Broker performance tuning

Hi,
I am using a zeek (6.1.1) script to send data to a python script using broker communication. The VM has 2 cpu cores … both zeek and python script running in both the cores. While Zeek is able to send or write data using Broker::publish(sync_topic, sync_cmd, c)

In the python endpoint, we are receiving messages at very slow pace. When I bind a separate core for python script, speed increases little bit but still lagging significantly.

So, for 250 message zeek is sending in 3 seconds where python endpoint receiving in 18-20 seconds …

How to debug the issue or tune the performance, so that python end point receives it faster.

I have tried with max_threads=16 in python script, but it doesn’t help much.

Details:
python side snippet

 cfg = broker.Configuration()
            cfg.max_threads = 16

            self.ep = broker.Endpoint(cfg)

  while True:
                statuses = self.ss.poll()
                for s in statuses:
                    if s.code() in (broker.SC.PeerLost, broker.SC.EndpointUnreachable):
                        print("Connection reinitialized.")
                        continue

                # Busy poll for a message or later status
                msg = self.sub.get(0.0000001)

                if msg is None:
                    continue
                (topic, msgData) = msg
                self.msgCounter += 1
                print(f"MsgCount:{self.msgCounter}")

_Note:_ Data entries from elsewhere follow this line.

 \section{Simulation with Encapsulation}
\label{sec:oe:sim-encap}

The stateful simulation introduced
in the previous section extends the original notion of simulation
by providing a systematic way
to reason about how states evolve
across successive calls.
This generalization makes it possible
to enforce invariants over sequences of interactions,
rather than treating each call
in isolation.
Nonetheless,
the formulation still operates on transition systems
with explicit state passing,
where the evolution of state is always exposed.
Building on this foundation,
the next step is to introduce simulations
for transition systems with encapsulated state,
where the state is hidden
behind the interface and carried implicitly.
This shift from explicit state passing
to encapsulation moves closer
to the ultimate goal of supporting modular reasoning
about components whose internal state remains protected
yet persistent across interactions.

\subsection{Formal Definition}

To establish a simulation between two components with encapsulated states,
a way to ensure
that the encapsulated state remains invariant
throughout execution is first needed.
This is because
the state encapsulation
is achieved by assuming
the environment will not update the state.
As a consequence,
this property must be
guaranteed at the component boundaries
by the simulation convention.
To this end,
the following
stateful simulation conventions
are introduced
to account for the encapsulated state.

In publisher side I am publishing message for each event I am calling
Broker::publish(sync_topic, sync_cmd, c); print "SENT CONNECTION info", c;
The pcap will produce 252 such events and it is taking 2-3 seconds time to send or publish the message, but the python poll is picking up messages late as you can see I am just polling and printing the message count … it is taking 18 seconds. What changes or tuning should I try to enhance the broker communication performance?

Thanks
Biswa

Thanks for the edit.
In the sender or publisher side I have also tried these … although sender is working fast. Not sure how to tune the broker enqueue and dequeue.
redef Broker::aggressive_polls = 4;
redef Broker::aggressive_interval = 1;
redef Broker::max_threads = 16;
redef Broker::scheduler_policy = "stealing";
This also doesn’t help.

Hi @awelzel can you please comment ?

Hey @biswa61 - I’ve tested with the latest Zeek master and a 6.1.1 container image (you should really update to 7.1) and event throughput appears fine. I’m getting ~6.3k events per second with the following test program:

# test.zeek
global hello: event(c: count);

event Broker::peer_added(endpoint: Broker::EndpointInfo, msg: string)
        {
        print "peer_added", endpoint, msg;
        }

event Broker::peer_lost(endpoint: Broker::EndpointInfo, msg: string)
        {
        print "peer_lost", endpoint, msg;
        }

global c = 0;
event tick()
        {
        Broker::publish("/topic/test", hello, c);
        ++c;
        schedule 0.1msec { tick() };
        }

event zeek_init()
        {
        Broker::listen("127.0.0.1", 9999/tcp);
        event tick();
        }
#!/usr/bin/env python
# client.py
#
# export PYTHONPATH=/opt/zeek-dev-prod2/lib/zeek/python/
import broker

def main():
    print(broker)
    cfg = broker.Configuration()
    cfg.max_threads = 16

    with broker.Endpoint(cfg) as ep, \
        ep.make_subscriber("/topic/test") as sub, \
            ep.make_status_subscriber(True) as ss:
                print("peer")
                ep.peer("127.0.0.1", 9999)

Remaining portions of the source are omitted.